(Items listed in a dataset)

┏━━

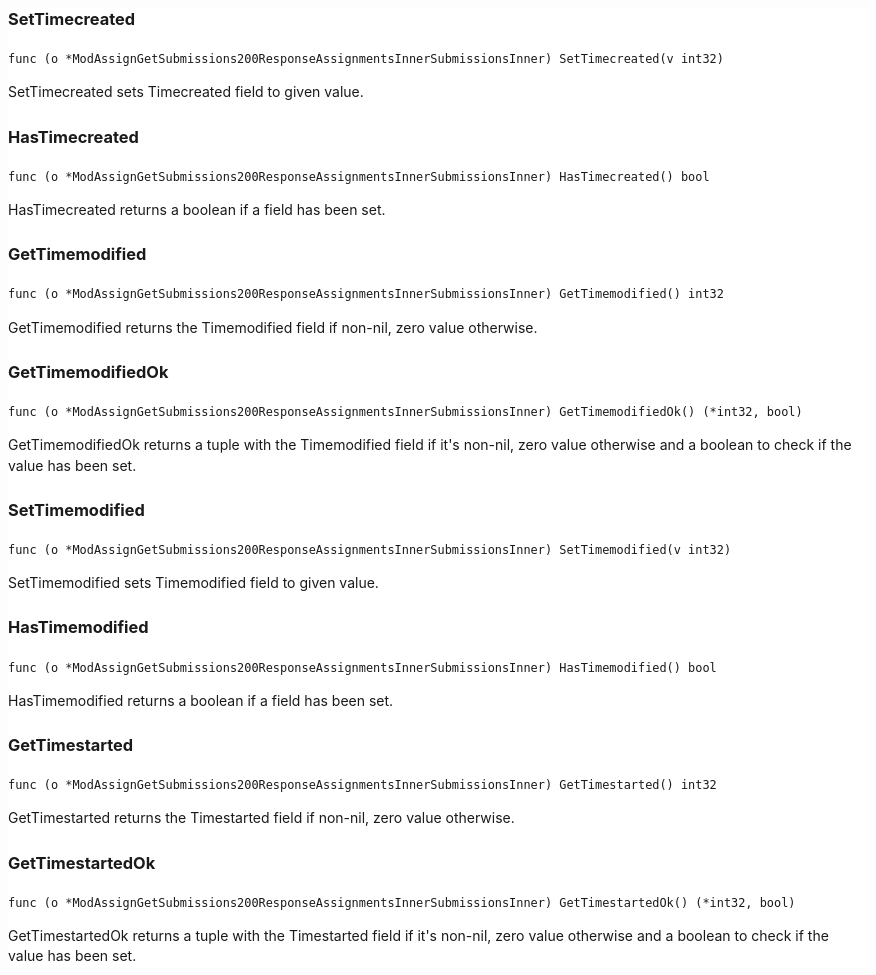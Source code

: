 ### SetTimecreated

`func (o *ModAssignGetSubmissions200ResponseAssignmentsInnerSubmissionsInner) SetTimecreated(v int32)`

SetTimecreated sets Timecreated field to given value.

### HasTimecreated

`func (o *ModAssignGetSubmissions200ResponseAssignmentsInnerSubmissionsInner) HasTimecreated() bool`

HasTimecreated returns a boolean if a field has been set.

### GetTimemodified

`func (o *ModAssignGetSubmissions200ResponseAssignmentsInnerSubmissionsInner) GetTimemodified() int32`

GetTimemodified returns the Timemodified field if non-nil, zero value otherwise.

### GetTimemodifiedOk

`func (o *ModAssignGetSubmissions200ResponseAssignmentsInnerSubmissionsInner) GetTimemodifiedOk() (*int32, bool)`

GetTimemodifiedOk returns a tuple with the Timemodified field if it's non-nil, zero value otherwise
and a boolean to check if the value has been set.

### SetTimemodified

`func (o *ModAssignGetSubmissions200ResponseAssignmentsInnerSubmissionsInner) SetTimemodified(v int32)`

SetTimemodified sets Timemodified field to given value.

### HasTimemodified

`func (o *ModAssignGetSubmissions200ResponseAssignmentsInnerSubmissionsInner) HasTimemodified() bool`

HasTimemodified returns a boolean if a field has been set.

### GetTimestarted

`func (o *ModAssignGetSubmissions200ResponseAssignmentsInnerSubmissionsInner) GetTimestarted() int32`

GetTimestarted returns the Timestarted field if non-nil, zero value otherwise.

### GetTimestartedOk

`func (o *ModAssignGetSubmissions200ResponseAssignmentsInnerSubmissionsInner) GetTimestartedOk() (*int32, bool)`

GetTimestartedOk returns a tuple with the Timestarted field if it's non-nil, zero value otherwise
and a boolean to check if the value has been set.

┗━━

_WORK TO COMPLETE_: The records above are to be repeated exactly, with the pictures left out.

_RESULT OF THE TASK_:
Source code

: ### SetTimecreated

`func (o *ModAssignGetSubmissions200ResponseAssignmentsInnerSubmissionsInner) SetTimecreated(v int32)`

SetTimecreated sets Timecreated field to given value.

### HasTimecreated

`func (o *ModAssignGetSubmissions200ResponseAssignmentsInnerSubmissionsInner) HasTimecreated() bool`

HasTimecreated returns a boolean if a field has been set.

### GetTimemodified

`func (o *ModAssignGetSubmissions200ResponseAssignmentsInnerSubmissionsInner) GetTimemodified() int32`

GetTimemodified returns the Timemodified field if non-nil, zero value otherwise.

### GetTimemodifiedOk

`func (o *ModAssignGetSubmissions200ResponseAssignmentsInnerSubmissionsInner) GetTimemodifiedOk() (*int32, bool)`

GetTimemodifiedOk returns a tuple with the Timemodified field if it's non-nil, zero value otherwise
and a boolean to check if the value has been set.

### SetTimemodified

`func (o *ModAssignGetSubmissions200ResponseAssignmentsInnerSubmissionsInner) SetTimemodified(v int32)`

SetTimemodified sets Timemodified field to given value.

### HasTimemodified

`func (o *ModAssignGetSubmissions200ResponseAssignmentsInnerSubmissionsInner) HasTimemodified() bool`

HasTimemodified returns a boolean if a field has been set.

### GetTimestarted

`func (o *ModAssignGetSubmissions200ResponseAssignmentsInnerSubmissionsInner) GetTimestarted() int32`

GetTimestarted returns the Timestarted field if non-nil, zero value otherwise.

### GetTimestartedOk

`func (o *ModAssignGetSubmissions200ResponseAssignmentsInnerSubmissionsInner) GetTimestartedOk() (*int32, bool)`

GetTimestartedOk returns a tuple with the Timestarted field if it's non-nil, zero value otherwise
and a boolean to check if the value has been set.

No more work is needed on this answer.